On constate que trois des cliniques de TI (la clinique du Tonkin à Villeurbanne et les cliniques Saint Louis et Sainte Marie-Thérèse à Bron) fonctionnent déjà en contrat d'exercice avec des laboratoires de LMM. En tout état de cause, les sept cliniques objets de la présente opération ne détiennent pas une position suffisamment forte sur le marché des soins médicaux en Rhône-Alpes de nature à conférer un avantage concurrentiel à LMM, tant sur le segment des analyses biologiques de routine que sur celui des analyses biologiques spécialisées, dans l'hypothèse où LMM récupérait les volumes d'actes de biologie médicale de ces cliniques.
En conclusion, il ressort de l'ensemble de ces éléments que la présente opération n'est pas de nature à porter atteinte à la concurrence, notamment par création ou renforcement de position dominante. Je vous informe par conséquent que je l'autorise.
Je vous prie d'agréer, Maîtres, l'expression de ma considération distinguée.
(1) Un peu plus du tiers de ce chiffre d'affaires est réalisé exclusivement dans la région Rhône-Alpes.
(2) Il convient de souligner que le contrôle des implantations des laboratoires d'analyses médicales est exercé au niveau local via l'autorisation des services départementaux du ministère de la Santé (DDASS).
(3) On note également la présence de plus petits opérateurs tels que l'Institut Pasteur de Lille.
(4) La carte sanitaire détermine les limites des régions et secteurs sanitaires ainsi que la nature et l'importance des équipements à mettre en ouvre pour répondre aux besoins de la population. Elle organise ainsi, à l'intérieur de chaque région et secteur, la répartition géographique des installations (lits, places et équipements matériels lourds) ou des activités de soins.
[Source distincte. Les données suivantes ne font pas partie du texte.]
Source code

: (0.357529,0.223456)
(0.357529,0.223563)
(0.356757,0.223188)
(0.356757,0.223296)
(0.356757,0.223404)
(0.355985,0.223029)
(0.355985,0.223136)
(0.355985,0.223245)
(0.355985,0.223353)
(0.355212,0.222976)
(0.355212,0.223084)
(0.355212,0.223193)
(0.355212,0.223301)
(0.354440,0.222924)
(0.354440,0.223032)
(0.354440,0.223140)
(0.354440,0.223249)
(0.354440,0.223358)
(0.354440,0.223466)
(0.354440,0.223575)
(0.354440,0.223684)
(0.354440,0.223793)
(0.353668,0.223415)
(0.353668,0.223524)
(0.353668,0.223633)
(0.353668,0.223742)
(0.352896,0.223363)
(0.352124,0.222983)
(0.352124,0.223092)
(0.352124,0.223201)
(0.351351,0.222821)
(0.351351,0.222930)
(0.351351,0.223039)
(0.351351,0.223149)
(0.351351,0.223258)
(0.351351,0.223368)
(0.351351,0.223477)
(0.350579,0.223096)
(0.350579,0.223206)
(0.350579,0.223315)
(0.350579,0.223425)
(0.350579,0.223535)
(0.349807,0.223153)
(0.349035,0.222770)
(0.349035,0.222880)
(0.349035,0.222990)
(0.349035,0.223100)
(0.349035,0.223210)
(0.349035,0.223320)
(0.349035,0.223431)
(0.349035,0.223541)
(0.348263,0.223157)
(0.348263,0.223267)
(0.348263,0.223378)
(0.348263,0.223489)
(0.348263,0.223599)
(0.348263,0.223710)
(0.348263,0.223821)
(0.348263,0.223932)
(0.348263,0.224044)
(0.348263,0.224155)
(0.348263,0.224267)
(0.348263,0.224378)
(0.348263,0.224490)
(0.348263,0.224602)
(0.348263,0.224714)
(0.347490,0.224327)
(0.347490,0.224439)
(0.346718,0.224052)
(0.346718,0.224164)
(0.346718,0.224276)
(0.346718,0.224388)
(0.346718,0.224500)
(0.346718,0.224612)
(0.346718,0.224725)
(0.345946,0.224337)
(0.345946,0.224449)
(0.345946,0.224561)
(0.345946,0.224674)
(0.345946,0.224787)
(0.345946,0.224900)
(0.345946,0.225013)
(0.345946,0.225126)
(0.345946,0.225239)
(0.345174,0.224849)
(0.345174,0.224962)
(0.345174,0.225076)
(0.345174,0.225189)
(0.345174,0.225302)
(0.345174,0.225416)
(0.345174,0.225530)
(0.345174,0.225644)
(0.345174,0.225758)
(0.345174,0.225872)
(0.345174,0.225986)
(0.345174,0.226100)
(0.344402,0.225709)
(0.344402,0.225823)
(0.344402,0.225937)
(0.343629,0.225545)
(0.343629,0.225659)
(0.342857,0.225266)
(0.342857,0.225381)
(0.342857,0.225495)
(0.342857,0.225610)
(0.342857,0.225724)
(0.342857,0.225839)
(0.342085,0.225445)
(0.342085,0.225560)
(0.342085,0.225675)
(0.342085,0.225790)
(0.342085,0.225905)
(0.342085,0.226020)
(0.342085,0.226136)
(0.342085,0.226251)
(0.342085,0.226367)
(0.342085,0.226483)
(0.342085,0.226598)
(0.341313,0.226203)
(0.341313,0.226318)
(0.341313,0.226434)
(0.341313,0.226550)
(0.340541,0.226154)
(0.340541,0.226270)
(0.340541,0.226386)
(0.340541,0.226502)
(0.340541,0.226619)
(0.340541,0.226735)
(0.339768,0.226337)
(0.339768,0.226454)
(5) Le schéma régional d'organisation sanitaire vise à organiser la recomposition hospitalière dans une région donnée, en attachant notamment une grande importance à la cohérence et complémentarité du dispositif hospitalier, public et privé, mis en place.
(6) En cas de résiliation, un préavis de 12 mois est généralement prévu et ces contrats d'exercice stipulent soit une installation du laboratoire au sein de la clinique soit la mise à disposition par la clinique de locaux pour le laboratoire.
(7) Cette exclusivité ne joue pas pour les actes d'anatomie et de cytologie pathologique. En contrepartie de cette exclusivité, les laboratoires versent aux cliniques une redevance annuelle sur le montant des honoraires qu'ils perçoivent.